Any discussion of reparations for African-Americans should always begin with an important historical fact: such reparations were, in fact, once begun, at a time when they were most easily administered and had the best chance of achieving their desired goals. And then, abruptly, the process was stopped.


Late in the Civil War, a group of African-American leaders petitioned United States General William Sherman at Savannah, Georgia to help secure the well-being and future of the thousands of former African captives freed by Sherman’s western armies on their march from Atlanta to the sea. Sherman was no abolitionist, and certainly no “nigger lover” (to use the common phrase of the day), but he was concerned about freed African captives—“contrabands of war” as they were called—fleeing the plantations and clogging the roads behind and alongside his army on his drive north through South Carolina, as they had done during his march through Georgia. Sherman needed some incentive to keep the African-Americans in place. The African-American leaders wanted the same thing, but for distinctly different reasons. They wanted land for their people, and the resources to work it.

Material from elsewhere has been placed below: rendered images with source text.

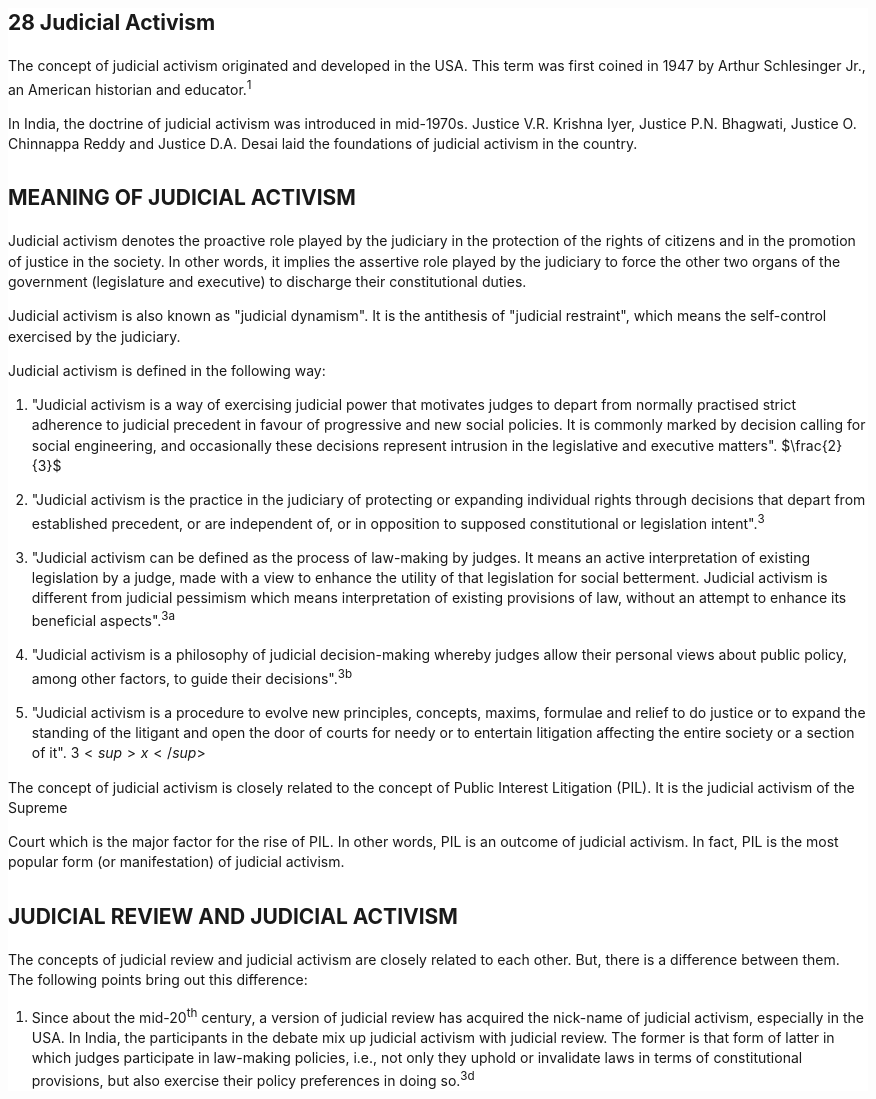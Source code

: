 ## **28 Judicial Activism**

The concept of judicial activism originated and developed in the USA. This term was first coined in 1947 by Arthur Schlesinger Jr., an American historian and educator.<sup>1</sup>

In India, the doctrine of judicial activism was introduced in mid-1970s. Justice V.R. Krishna Iyer, Justice P.N. Bhagwati, Justice O. Chinnappa Reddy and Justice D.A. Desai laid the foundations of judicial activism in the country.

## **MEANING OF JUDICIAL ACTIVISM**

Judicial activism denotes the proactive role played by the judiciary in the protection of the rights of citizens and in the promotion of justice in the society. In other words, it implies the assertive role played by the judiciary to force the other two organs of the government (legislature and executive) to discharge their constitutional duties.

Judicial activism is also known as "judicial dynamism". It is the antithesis of "judicial restraint", which means the self-control exercised by the judiciary.

Judicial activism is defined in the following way:

1. "Judicial activism is a way of exercising judicial power that motivates judges to depart from normally practised strict adherence to judicial precedent in favour of progressive and new social policies. It is commonly marked by decision calling for social engineering, and occasionally these decisions represent intrusion in the legislative and executive matters". $\frac{2}{3}$ 

2. "Judicial activism is the practice in the judiciary of protecting or expanding individual rights through decisions that depart from established precedent, or are independent of, or in opposition to supposed constitutional or legislation intent".<sup>3</sup>

3. "Judicial activism can be defined as the process of law-making by judges. It means an active interpretation of existing legislation by a judge, made with a view to enhance the utility of that legislation for social betterment. Judicial activism is different from judicial pessimism which means interpretation of existing provisions of law, without an attempt to enhance its beneficial aspects".<sup>3a</sup>

4. "Judicial activism is a philosophy of judicial decision-making whereby judges allow their personal views about public policy, among other factors, to guide their decisions".<sup>3b</sup>

5. "Judicial activism is a procedure to evolve new principles, concepts, maxims, formulae and relief to do justice or to expand the standing of the litigant and open the door of courts for needy or to entertain litigation affecting the entire society or a section of it". $3<sup>x</sup>$ 

The concept of judicial activism is closely related to the concept of Public Interest Litigation (PIL). It is the judicial activism of the Supreme

Court which is the major factor for the rise of PIL. In other words, PIL is an outcome of judicial activism. In fact, PIL is the most popular form (or manifestation) of judicial activism.

## **JUDICIAL REVIEW AND JUDICIAL ACTIVISM**

The concepts of judicial review and judicial activism are closely related to each other. But, there is a difference between them. The following points bring out this difference:

1. Since about the mid-20<sup>th</sup> century, a version of judicial review has acquired the nick-name of judicial activism, especially in the USA. In India, the participants in the debate mix up judicial activism with judicial review. The former is that form of latter in which judges participate in law-making policies, i.e., not only they uphold or invalidate laws in terms of constitutional provisions, but also exercise their policy preferences in doing so.<sup>3d</sup>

What resulted was Sherman’s Special Field Orders No. 15. Issued in the field by a commanding general as a wartime measure, it had the force of law. The order commanded, in part, that the Georgia and South Carolina sea islands and abandoned rice-fields running thirty miles inland in those states were to be “reserved and set apart for the settlement of the Negroes now made free by the acts of war and the proclamation of the President of the United States.” Each family was to be given a plot of “not more than forty acres” (the origin of the 40 acres and a mule promise). The general further ordered that “in the settlements hereafter to be established, no white person whatever, unless military officers and soldiers detailed for duty, will be permitted to reside; and the sole and exclusive management of affairs will be left to the freed peoples themselves, subject only to the United States military authority, and the acts of Congress.”

Field Order No. 15 was put in effect, and many of the islands and plantation lands measured off and parceled out to the people formerly held on them in slavery. In all, some 400,000 acres were divided up.

Might Have Beens

Had Sherman’s Field Order No. 15 been allowed to stand and been expanded to the other slavery states, and had the Union Army remained stationed in the former Confederacy until a generation had passed to ensure both the freemen’s vote and to protect their property ownership, a stable, African-American landowning class would have been established. The ravages of race and violence of the following 150 years might have been avoided, and the history of this nation changed for the better.
But Sherman’s Field Order No. 15 was not allowed to stand. Following President Abraham Lincoln’s assassination in the spring of 1865, President Andrew Johnson rescinded Sherman’s order in his attempt to pacify the former Confederate rebel plantation owners and induce them to swear allegiance to the federal government. Shortly before Lincoln’s death, abolitionist Congressmember Thaddeus Stevenson tried to put a Black land-dispersal provision into the first Freedmen’s Bureau Act, proposing to give the newly-created agency “authority to set apart for use of loyal refugees and freedmen such tracts of land within the insurrectionary states as shall have been abandoned or to which the United States shall have acquired title by confiscation or sale, or otherwise; and to every male citizen, whether refugee or freedman, as aforesaid there shall be assigned not more than 40 acres of such land.” Congress voted that provision down.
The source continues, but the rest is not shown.